Message (1) is just given by the Gaussian factor itself. Similarly, message (2) is just the product of all incoming messages on other edges of the Fskill node, and since there is only one incoming message this is just copied to the output message. To compute message (3), the belief propagation algorithm tells us to multiply the incoming message (2) by the Gaussian factor and then sum over the variable Fskill. Using convolution, this comes out to be Gaussian(100, \(5^2+5^2\)). Message (4) is just a copy of message (3) as there is only one incoming message to the Fperf node. Message (5) is just a Bernoulli point mass at the value true. Continuing with the algorithm, the final outcome is summarised in the following figure.

Messages_2

The marginal distribution of Jskill is obtained by multiplying messages (8) and (9). Because this is the product of a Gaussian and a cumulative Gaussian the result is an asymmetrical distribution, which is not a Gaussian. This is the posterior distribution for Jskill. We can also pass messages in the opposite direction around the graph to obtain the corresponding posterior distribution for Fskill.

Extending to multiple players – expectation propagation

We have seen how to exactly find posterior distributions for the distributions representing skills of the two players. We can easily extend this to other players, by adding the other games in the same graph, and running belief propagation on the bigger graph one by one. But there is a problem with doing this. Initially, Jskill was a 2 parameter gaussian distribution. After running belief propagation once, we get a distribution which is a product of a gaussian and a cumulative gaussian, and hence has 4 parameters. If we now run belief propagation on a game with another player, we will get another distribution with two cumulative distributions and six parameters.

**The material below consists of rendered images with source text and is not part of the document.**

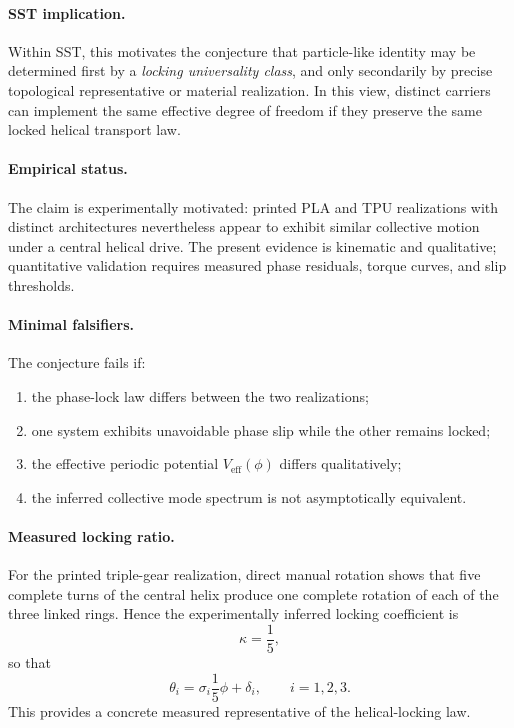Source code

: \documentclass[11pt]{article}
\begin{document}
            \paragraph{SST implication.}
                Within SST, this motivates the conjecture that particle-like identity may be determined first by a \emph{locking universality class}, and only secondarily by precise topological representative or material realization. In this view, distinct carriers can implement the same effective degree of freedom if they preserve the same locked helical transport law.
            
            \paragraph{Empirical status.}
                The claim is experimentally motivated: printed PLA and TPU realizations with distinct architectures nevertheless appear to exhibit similar collective motion under a central helical drive. The present evidence is kinematic and qualitative; quantitative validation requires measured phase residuals, torque curves, and slip thresholds.
            
            \paragraph{Minimal falsifiers.}
                The conjecture fails if:
            \begin{enumerate}
                \item the phase-lock law differs between the two realizations;
                \item one system exhibits unavoidable phase slip while the other remains locked;
                \item the effective periodic potential \(V_{\mathrm{eff}}(\phi)\) differs qualitatively;
                \item the inferred collective mode spectrum is not asymptotically equivalent.
                \end{enumerate}
            
            \paragraph{Measured locking ratio.}
                For the printed triple-gear realization, direct manual rotation shows that five complete turns of the central helix produce one complete rotation of each of the three linked rings. Hence the experimentally inferred locking coefficient is
            \begin{equation}
                \kappa = \frac{1}{5},
                \end{equation}
                so that
            \begin{equation}
                \theta_i = \sigma_i \frac{1}{5}\phi + \delta_i,
                \qquad i=1,2,3.
                \end{equation}
                This provides a concrete measured representative of the helical-locking law.
    
\end{document}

To get around this problem, we use expectation propagation. We approximate the non-gaussian distributions locally with a gaussian distribution, and we do it in the following manner.

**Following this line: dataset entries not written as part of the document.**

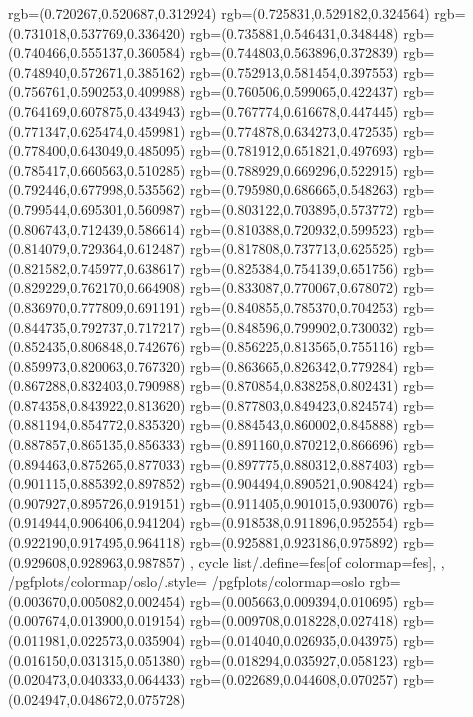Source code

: {{{			rgb=(0.720267,0.520687,0.312924)
			rgb=(0.725831,0.529182,0.324564)
			rgb=(0.731018,0.537769,0.336420)
			rgb=(0.735881,0.546431,0.348448)
			rgb=(0.740466,0.555137,0.360584)
			rgb=(0.744803,0.563896,0.372839)
			rgb=(0.748940,0.572671,0.385162)
			rgb=(0.752913,0.581454,0.397553)
			rgb=(0.756761,0.590253,0.409988)
			rgb=(0.760506,0.599065,0.422437)
			rgb=(0.764169,0.607875,0.434943)
			rgb=(0.767774,0.616678,0.447445)
			rgb=(0.771347,0.625474,0.459981)
			rgb=(0.774878,0.634273,0.472535)
			rgb=(0.778400,0.643049,0.485095)
			rgb=(0.781912,0.651821,0.497693)
			rgb=(0.785417,0.660563,0.510285)
			rgb=(0.788929,0.669296,0.522915)
			rgb=(0.792446,0.677998,0.535562)
			rgb=(0.795980,0.686665,0.548263)
			rgb=(0.799544,0.695301,0.560987)
			rgb=(0.803122,0.703895,0.573772)
			rgb=(0.806743,0.712439,0.586614)
			rgb=(0.810388,0.720932,0.599523)
			rgb=(0.814079,0.729364,0.612487)
			rgb=(0.817808,0.737713,0.625525)
			rgb=(0.821582,0.745977,0.638617)
			rgb=(0.825384,0.754139,0.651756)
			rgb=(0.829229,0.762170,0.664908)
			rgb=(0.833087,0.770067,0.678072)
			rgb=(0.836970,0.777809,0.691191)
			rgb=(0.840855,0.785370,0.704253)
			rgb=(0.844735,0.792737,0.717217)
			rgb=(0.848596,0.799902,0.730032)
			rgb=(0.852435,0.806848,0.742676)
			rgb=(0.856225,0.813565,0.755116)
			rgb=(0.859973,0.820063,0.767320)
			rgb=(0.863665,0.826342,0.779284)
			rgb=(0.867288,0.832403,0.790988)
			rgb=(0.870854,0.838258,0.802431)
			rgb=(0.874358,0.843922,0.813620)
			rgb=(0.877803,0.849423,0.824574)
			rgb=(0.881194,0.854772,0.835320)
			rgb=(0.884543,0.860002,0.845888)
			rgb=(0.887857,0.865135,0.856333)
			rgb=(0.891160,0.870212,0.866696)
			rgb=(0.894463,0.875265,0.877033)
			rgb=(0.897775,0.880312,0.887403)
			rgb=(0.901115,0.885392,0.897852)
			rgb=(0.904494,0.890521,0.908424)
			rgb=(0.907927,0.895726,0.919151)
			rgb=(0.911405,0.901015,0.930076)
			rgb=(0.914944,0.906406,0.941204)
			rgb=(0.918538,0.911896,0.952554)
			rgb=(0.922190,0.917495,0.964118)
			rgb=(0.925881,0.923186,0.975892)
			rgb=(0.929608,0.928963,0.987857)
		},
	cycle list/.define={fes}{[of colormap=fes]},
	},
	/pgfplots/colormap/oslo/.style={
		/pgfplots/colormap={oslo}{%
			rgb=(0.003670,0.005082,0.002454)
			rgb=(0.005663,0.009394,0.010695)
			rgb=(0.007674,0.013900,0.019154)
			rgb=(0.009708,0.018228,0.027418)
			rgb=(0.011981,0.022573,0.035904)
			rgb=(0.014040,0.026935,0.043975)
			rgb=(0.016150,0.031315,0.051380)
			rgb=(0.018294,0.035927,0.058123)
			rgb=(0.020473,0.040333,0.064433)
			rgb=(0.022689,0.044608,0.070257)
			rgb=(0.024947,0.048672,0.075728)
}}}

We want to approximate message (6), the cumulative gaussian distribution using a gaussian so as to maximize the accuracy of the marginal distribution of Jperf. We could just replace the Cumulative Gaussian function with a gaussian with the same mean and variance, but that is not possible since the mean and variance of the cumulative gaussian functions are undefined (as \(x \rightarrow \infty\), value of the cumulative gaussian function approaches 1.) We get around this problem by using a ‘context’, which is the downward message on the same edge as the message (6). Let \(e\) denote the exact message (6), \(c\) denote the downward ‘context’ message, and \(g\) denote our desired Gaussian approximation to message \(e\). We use

\[cg = Proj(ce)\]

where Proj() is the projection, and represents the process of replacing a non-gaussian distribution with a Gaussian having the same mean and variance. This can be viewed as projecting the exact message onto the ‘nearest’ message within the family of Gaussian distributions. We can now compute \(g\) exactly. This is because the product \(ce\) gives a distribution with finite mean and variance.

Projection

This approach of using an incoming message to provide the context in which to approximate the corresponding outgoing message is known as expectation propagation (or EP). With this technique, we can always locally approximate the non-gaussian messages by a gaussian. And we also know that the product of two gaussian distribution is a gaussian. Hence, we now have a posterior distribution which is also a gaussian with 2 parameters, thus is of the same form as the prior. Therefore, we can now easily run the algorithm multiple times without blowing up the parameters in our distribution.

The beauty of this model is that now we can easily add more players to the graph and extend it to work for team games, multi player games, and also handle draws.

Acknowledgement

I thank my friend Athreya Chandramouli for spending hours with me on calls where we tried to understand these topics.